I report on Rossi X-ray Timing Explorer (RXTE) observations of the low-mass X-ray binary Aql X-1, made on 2011 October 21 (obsid 96440-01-02-02), eight days after the detection of a new outburst (ATel #3686). Beginning on October 21.579 UT, I observed a series of four dips in X-ray intensity lasting between 5-60s each (see Fig. 1 in the attached link). The first two dips were separated by 3.9 min; then 7.8 min to the next (which occurred as a closely separated pair), and 9 min to the last. The observation ended 3 min later. During the second (and deepest) dip, the count rate was reduced to less than 20% of the level before or after; the other dips reached between 38-67% of the count rate before or after. One proportional counter unit (PCU #2) was operating, and the background-subtracted 2-60 keV count rate outside the dips was typically 470 counts/s.

The reduction of intensity during the dips was greatest at low energies, resulting in a hardening of the X-ray spectrum. The soft and hard X-ray colours (defined by the ratio of 16-s binned counts in the 3.7-4.9 keV and 2-3.7 keV bands, and the 8.6-17.7 keV and 4.9-8.6 keV bands, respectively) were significantly higher compared to the non-dip data. During the second (and deepest) dip, the soft (hard) colour reached 4.0 (1.39), compared to 1.3 (0.8) outside the dips (see Fig. 2). The typical maxima reached during normal activity of Aql X-1 were 1.65 (0.85; e.g. Galloway et al. 2008, ApJS 179, 360). The fitted neutral column density during the nondip intervals was 2.0e22 cm^{-2}; the X-ray spectrum during the second dip was consistent with an order-of-magnitude higher value, of (2.8+/-1.4)e23 cm^{-2}. Also required by the fit was a strong (tau=0.4) absorption edge at (5.2+/-0.5) keV.

The dips observed in Aql X-1 on October 21 bear a striking resemblance to the periodic dips observed in a handful of low-mass X-ray binaries, and generally attributed to obscuration of the neutron star by a thickened region of the accretion disk close to the line joining the two centres of mass (e.g. Diaz Trigo et al., Proc. HRXS conference, 2006).
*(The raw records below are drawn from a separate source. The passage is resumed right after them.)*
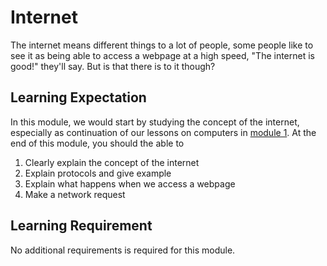 # Internet

The internet means different things to a lot of people, some people like to see
it as being able to access a webpage at a high speed, "The internet is good!"
they'll say. But is that there is to it though?

## Learning Expectation

In this module, we would start by studying the concept of the internet,
especially as continuation of our lessons on computers in
[module 1](../module_1/index.md). At the end of this module, you should the able
to

1. Clearly explain the concept of the internet
2. Explain protocols and give example
3. Explain what happens when we access a webpage
4. Make a network request

## Learning Requirement

No additional requirements is required for this module.
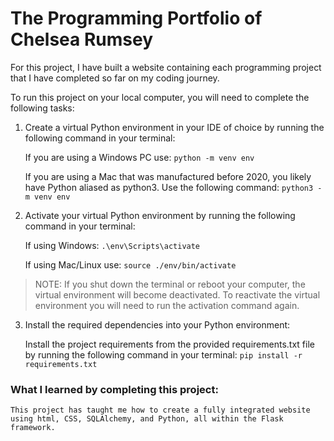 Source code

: # **The Programming Portfolio of Chelsea Rumsey**


For this project, I have built a website containing each programming project that I have completed so far on my coding journey.


To run this project on your local computer, you will need to complete the following tasks:

1. Create a virtual Python environment in your IDE of choice by running the following command in your terminal: 
    
    If you are using a Windows PC use: 
        `python -m venv env`

    If you are using a Mac that was manufactured before 2020, you likely have Python aliased as python3. Use the following command:
        `python3 -m venv env`


2. Activate your virtual Python environment by running the following command in your terminal:

    If using Windows:
        `.\env\Scripts\activate`

    If using Mac/Linux use:
        `source ./env/bin/activate`

    
>NOTE: If you shut down the terminal or reboot your computer, the virtual environment will become deactivated. To reactivate the virtual environment you will need to run the activation command again.


3. Install the required dependencies into your Python environment:

    Install the project requirements from the provided requirements.txt file by running the following command in your terminal:
        `pip install -r requirements.txt` 


### What I learned by completing this project:
    This project has taught me how to create a fully integrated website using html, CSS, SQLAlchemy, and Python, all within the Flask framework.  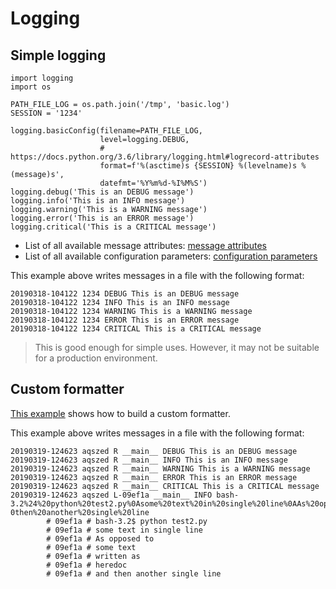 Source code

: # Logging

## Simple logging

    import logging
    import os

    PATH_FILE_LOG = os.path.join('/tmp', 'basic.log')
    SESSION = '1234'

    logging.basicConfig(filename=PATH_FILE_LOG,
                        level=logging.DEBUG,
                        # https://docs.python.org/3.6/library/logging.html#logrecord-attributes
                        format=f'%(asctime)s {SESSION} %(levelname)s %(message)s',
                        datefmt='%Y%m%d-%I%M%S')
    logging.debug('This is an DEBUG message')
    logging.info('This is an INFO message')
    logging.warning('This is a WARNING message')
    logging.error('This is an ERROR message')
    logging.critical('This is a CRITICAL message')

* List of all available message attributes: [message attributes](https://docs.python.org/3.6/library/logging.html#logrecord-attributes)
* List of all available configuration parameters: [configuration parameters](https://docs.python.org/3.6/library/logging.html#logging.basicConfig)

This example above writes messages in a file with the following format:

    20190318-104122 1234 DEBUG This is an DEBUG message
    20190318-104122 1234 INFO This is an INFO message
    20190318-104122 1234 WARNING This is a WARNING message
    20190318-104122 1234 ERROR This is an ERROR message
    20190318-104122 1234 CRITICAL This is a CRITICAL message

> This is good enough for simple uses. However, it may not be suitable for a production environment.

## Custom formatter

[This example](code/logging_formatter.py) shows how to build a custom formatter.

This example above writes messages in a file with the following format:

    20190319-124623 aqszed R __main__ DEBUG This is an DEBUG message
    20190319-124623 aqszed R __main__ INFO This is an INFO message
    20190319-124623 aqszed R __main__ WARNING This is a WARNING message
    20190319-124623 aqszed R __main__ ERROR This is an ERROR message
    20190319-124623 aqszed R __main__ CRITICAL This is a CRITICAL message
    20190319-124623 aqszed L-09ef1a __main__ INFO bash-3.2%24%20python%20test2.py%0Asome%20text%20in%20single%20line%0AAs%20opposed%20to%0Asome%20text%0Awritten%20as%0Aheredoc%0Aand%2
    0then%20another%20single%20line
            # 09ef1a # bash-3.2$ python test2.py
            # 09ef1a # some text in single line
            # 09ef1a # As opposed to
            # 09ef1a # some text
            # 09ef1a # written as
            # 09ef1a # heredoc
            # 09ef1a # and then another single line



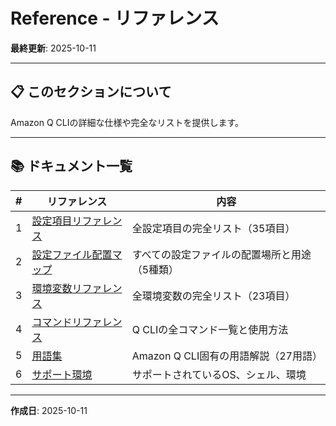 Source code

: # Reference - リファレンス

**最終更新**: 2025-10-11

---

## 📋 このセクションについて

Amazon Q CLIの詳細な仕様や完全なリストを提供します。

---

## 📚 ドキュメント一覧

| # | リファレンス | 内容 |
|---|-------------|------|
| 1 | [設定項目リファレンス](settings-reference.md) | 全設定項目の完全リスト（35項目） |
| 2 | [設定ファイル配置マップ](configuration-file-locations.md) | すべての設定ファイルの配置場所と用途（5種類） |
| 3 | [環境変数リファレンス](../03_configuration/05_environment-variables.md) | 全環境変数の完全リスト（23項目） |
| 4 | [コマンドリファレンス](commands.md) | Q CLIの全コマンド一覧と使用方法 |
| 5 | [用語集](glossary.md) | Amazon Q CLI固有の用語解説（27用語） |
| 6 | [サポート環境](supported-environments.md) | サポートされているOS、シェル、環境 |

---

**作成日**: 2025-10-11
However, such features have not been previously reported in Aql X-1. To test the connection with the orbit, I compared the centroid time of the deepest (2nd) dip with the predicted time of optical minimum light (identified with inferior conjunction) for Aql X-1, based on the ephemeris for the 18.95-hr orbit adopted by Welsh et al. (2000, ApJ 120, 943). The dip centroid fell 880 s prior to the predicted epoch of minimum light, well within the 0.07-d projected 1-sigma uncertainty range (given the quoted precision in the orbital parameters). The probability of such an agreement by chance is approximately 2.6%.

While earlier RXTE observations of Aql X-1 have covered other inferior conjunctions, no similar dipping behaviour has been observed. That apparent dipping behaviour can occur at times suggests that the system inclination is at the high end of its likely range (36°-55°; e.g. Robinson et al. 2001, AIP Conf. Proc. 599, 902). On the other hand, the serendipitous observation of dips in this instance may be related to changes in the disk structure resulting from a spectral state transition during the outburst rise. In the subsequent RXTE observations, from October 24 onwards, the overall intensity was significantly higher, with soft colour remaining between 1.2-1.3, but the hard colour decreasing to between 0.32-0.4. This increase in intensity coupled with spectral softening likely indicates a transition from the "island" (hard) spectral state to the "banana" (soft) state some time between October 21 and 24.

I note that a single dip has been observed previously in one other non-dipping source, 3A 1820-30, in 1977 (Cominsky, Simmons & Bowyer 1985, ApJ 298, 581).